> _YOUR GOAL_
Here the answer should be the line with "If you would" and all the lines after it through the end of the listing, each repeated exactly, and no other text.

> _RECORDS FOR THE TASK_
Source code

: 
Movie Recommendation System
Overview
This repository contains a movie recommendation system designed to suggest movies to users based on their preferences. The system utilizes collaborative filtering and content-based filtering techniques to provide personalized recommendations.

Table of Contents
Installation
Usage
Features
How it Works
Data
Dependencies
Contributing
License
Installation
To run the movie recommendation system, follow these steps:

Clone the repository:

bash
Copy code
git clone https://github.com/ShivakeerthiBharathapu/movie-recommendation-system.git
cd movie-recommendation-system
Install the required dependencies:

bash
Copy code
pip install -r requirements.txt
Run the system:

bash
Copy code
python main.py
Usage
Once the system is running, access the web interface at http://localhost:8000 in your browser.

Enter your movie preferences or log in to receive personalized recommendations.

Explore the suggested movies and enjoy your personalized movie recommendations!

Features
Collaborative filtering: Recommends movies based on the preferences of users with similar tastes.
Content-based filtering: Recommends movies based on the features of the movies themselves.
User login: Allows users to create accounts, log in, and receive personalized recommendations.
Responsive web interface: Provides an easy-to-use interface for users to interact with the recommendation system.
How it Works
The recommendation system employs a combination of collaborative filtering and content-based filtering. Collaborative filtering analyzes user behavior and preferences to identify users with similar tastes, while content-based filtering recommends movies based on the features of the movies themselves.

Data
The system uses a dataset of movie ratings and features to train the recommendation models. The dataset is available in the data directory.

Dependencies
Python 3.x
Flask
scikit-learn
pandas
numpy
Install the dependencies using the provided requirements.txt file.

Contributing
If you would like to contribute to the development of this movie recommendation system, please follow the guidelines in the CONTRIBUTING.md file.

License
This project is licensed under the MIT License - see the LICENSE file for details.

> _ANSWER TO THIS PROBLEM_
If you would like to contribute to the development of this movie recommendation system, please follow the guidelines in the CONTRIBUTING.md file.

License
This project is licensed under the MIT License - see the LICENSE file for details.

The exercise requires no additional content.